King Hugo's Huge Ego

A charmer about the follies of being a windbag.
Written and illustrated by Chris Van Dusen
Candlewick, 2011
$16.99, ages 3-6, 40 pages

A boastful king is brought down to earth by a maiden who zaps him with a curse that makes his head swell in Van Dusen's hilarious fairy tale.

With playful, clever rhymes and illustrations that pop, the two-time Caldecott winner introduces us to King Hugo, a tiny guy who's a glutton for gloating.

Though Hugo is only three foot three and requires a ladder to reach his throne, he thinks himself much loftier than anyone else.

He struts about, ordering gardeners to clip topiaries to his likeness and sculptors to top fountains with statues of himself in a cocky pose.

His subjects, all longer legged than he, are required to bow to the ground when he passes. For if they bowed at the waist, the king still couldn't look down at them.

And every Friday, King Hugo's guards herd his subjects to the base of his tower and force them to listen to him go on and on about how much the king adores himself and why they should too.

But then one day, as King Hugo's gold coach is rolling down the road from his castle, a maiden walking down the middle of the road refuses to step aside and bow to him.

The maiden, whose name is Tess, is carrying a heavy load of hay on her back and, clearly burdened by it, bluntly tells the king to "go around."

But the king cannot believe her impudence and after a bit of stammering (for no one stands up to him), barges on through.

"The king began to rant and rave / and spout and spit and sputter! / "ROLL ON!" he barked, and then they bumped / poor Tess to the gutter!"

Belly-down in a muddy stream, with a frog on her head, Tess casts her finger his way. Little does the king know, he's messed with a sorceress and while mired in the ditch, she's put a curse on him.

"A pox on you. O cocky king / in robes of ruby red. / Let's see if all your arrogance / can fit inside your head," she commands.

The next morning, the king gazes into his looking glass and like always, compliments himself, and his head swells just enough to make his crown feel tight.

But being the arrogant fellow that he is, he pays no mind to the swelling and continues to brag, oblivious to the obvious, that every word of adulation is cursed.

With every puffed-up word, his head gets bigger and bigger until one day he finds he can't fit through the castle door.

It's time for his weekly Speech of Adoration, and big head or not, he's determined to climb to his lofty tower to shoot off his mouth.

So he finds an open stair and lugs himself up and with feet dangling over the parapet, looks down on his subjects with an upturned nose.

Appearing as precarious as Humpty Dumpty, he acknowledges that his noggin is 10 times bigger and rather flippantly, that he doesn't know why.

Being too full of himself to think it could be a problem, he gloats about his head size and declares there is now more of him to adore.

But with every saccharine word, his head swells more and more until a squall comes from behind and catapults the king like a watermelon across the sky.

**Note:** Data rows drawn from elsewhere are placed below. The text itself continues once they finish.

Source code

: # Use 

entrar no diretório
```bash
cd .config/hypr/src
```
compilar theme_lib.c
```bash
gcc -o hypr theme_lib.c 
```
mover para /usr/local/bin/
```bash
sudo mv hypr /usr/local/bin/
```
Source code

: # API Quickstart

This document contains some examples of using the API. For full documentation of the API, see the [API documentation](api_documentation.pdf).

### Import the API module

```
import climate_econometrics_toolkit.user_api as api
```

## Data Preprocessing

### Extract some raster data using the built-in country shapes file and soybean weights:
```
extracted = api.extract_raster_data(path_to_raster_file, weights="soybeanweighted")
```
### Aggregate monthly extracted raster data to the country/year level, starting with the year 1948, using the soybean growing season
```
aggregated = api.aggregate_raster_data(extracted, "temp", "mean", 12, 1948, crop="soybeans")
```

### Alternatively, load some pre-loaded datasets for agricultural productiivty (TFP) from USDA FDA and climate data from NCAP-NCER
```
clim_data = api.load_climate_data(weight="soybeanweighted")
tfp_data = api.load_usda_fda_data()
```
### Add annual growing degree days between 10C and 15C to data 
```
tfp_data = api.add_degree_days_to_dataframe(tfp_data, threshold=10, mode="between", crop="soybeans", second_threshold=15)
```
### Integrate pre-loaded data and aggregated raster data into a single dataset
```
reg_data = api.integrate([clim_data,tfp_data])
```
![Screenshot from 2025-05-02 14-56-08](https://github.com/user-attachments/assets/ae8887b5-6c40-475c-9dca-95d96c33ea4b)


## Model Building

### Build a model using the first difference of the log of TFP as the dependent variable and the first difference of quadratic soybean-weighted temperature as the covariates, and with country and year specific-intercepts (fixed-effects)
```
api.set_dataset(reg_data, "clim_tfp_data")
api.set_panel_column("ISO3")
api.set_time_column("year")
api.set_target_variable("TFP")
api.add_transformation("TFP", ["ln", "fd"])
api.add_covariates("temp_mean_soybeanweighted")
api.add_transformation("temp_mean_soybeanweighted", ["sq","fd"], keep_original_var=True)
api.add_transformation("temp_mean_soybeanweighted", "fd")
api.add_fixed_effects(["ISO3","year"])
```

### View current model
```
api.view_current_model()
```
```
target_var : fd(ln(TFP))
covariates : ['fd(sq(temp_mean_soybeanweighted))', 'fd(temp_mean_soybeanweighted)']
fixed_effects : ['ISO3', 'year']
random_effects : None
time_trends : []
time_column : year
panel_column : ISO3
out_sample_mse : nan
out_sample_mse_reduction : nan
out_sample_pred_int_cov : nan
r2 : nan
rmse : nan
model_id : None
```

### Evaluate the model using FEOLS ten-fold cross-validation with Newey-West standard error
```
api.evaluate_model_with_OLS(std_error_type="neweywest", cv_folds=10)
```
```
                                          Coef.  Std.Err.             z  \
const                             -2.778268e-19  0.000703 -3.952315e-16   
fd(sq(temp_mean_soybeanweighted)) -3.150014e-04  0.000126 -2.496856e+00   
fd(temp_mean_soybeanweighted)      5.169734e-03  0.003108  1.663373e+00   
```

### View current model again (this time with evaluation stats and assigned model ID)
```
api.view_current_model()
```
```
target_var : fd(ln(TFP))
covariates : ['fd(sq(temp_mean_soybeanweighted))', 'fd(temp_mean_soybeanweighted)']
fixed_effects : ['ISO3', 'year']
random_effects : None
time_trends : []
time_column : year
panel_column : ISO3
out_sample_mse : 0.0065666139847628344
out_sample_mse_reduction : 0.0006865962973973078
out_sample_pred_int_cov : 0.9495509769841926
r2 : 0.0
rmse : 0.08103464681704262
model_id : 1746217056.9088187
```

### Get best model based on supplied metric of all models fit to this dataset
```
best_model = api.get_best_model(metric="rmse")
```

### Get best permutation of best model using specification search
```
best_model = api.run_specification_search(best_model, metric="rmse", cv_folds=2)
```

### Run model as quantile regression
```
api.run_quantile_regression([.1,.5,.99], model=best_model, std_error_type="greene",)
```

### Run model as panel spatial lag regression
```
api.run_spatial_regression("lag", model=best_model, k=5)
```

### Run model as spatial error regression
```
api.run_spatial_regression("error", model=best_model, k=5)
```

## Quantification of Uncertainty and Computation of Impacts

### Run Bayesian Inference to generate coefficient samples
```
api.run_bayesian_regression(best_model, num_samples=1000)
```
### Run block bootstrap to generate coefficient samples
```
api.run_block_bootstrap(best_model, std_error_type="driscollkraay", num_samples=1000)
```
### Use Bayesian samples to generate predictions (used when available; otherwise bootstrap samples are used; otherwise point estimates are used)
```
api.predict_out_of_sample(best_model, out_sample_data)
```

More head than body, he bounces down the hill from his castle, a pudgy, red-ripe noggin, until he plows into a giant grain stack.

It just happens to be Tessa's and she can't believe that even now this arrogant man can't see how wrong he's been.

So she yanks his ears and curls them back on themselves to play back every boastful word he's ever said.

Will it be enough to quiet him? But is a stiff lesson all she hopes to give?

Reminding us all what a kick it is to find a great picture book, Van Dusen bursts into the summer book scene with a lesson in the follies of being a windbag.

My youngest and I were were chuckling all the way through at the king trying to manage an enormous head and at Van Dusen's wry illustrations.

When the king's head bloats to a ridiculous size, an elastic strap similar to those used with party hats is added to keep his crown from sliding off his head.

And as King Hugo tries to ram his bulbous head through the castle door, in the distance gardeners reclip the topiaries to make his body much tinier than his head.

The moral of this delightful story? Even at his worst, a person still can turn himself around (and maybe even get the girl).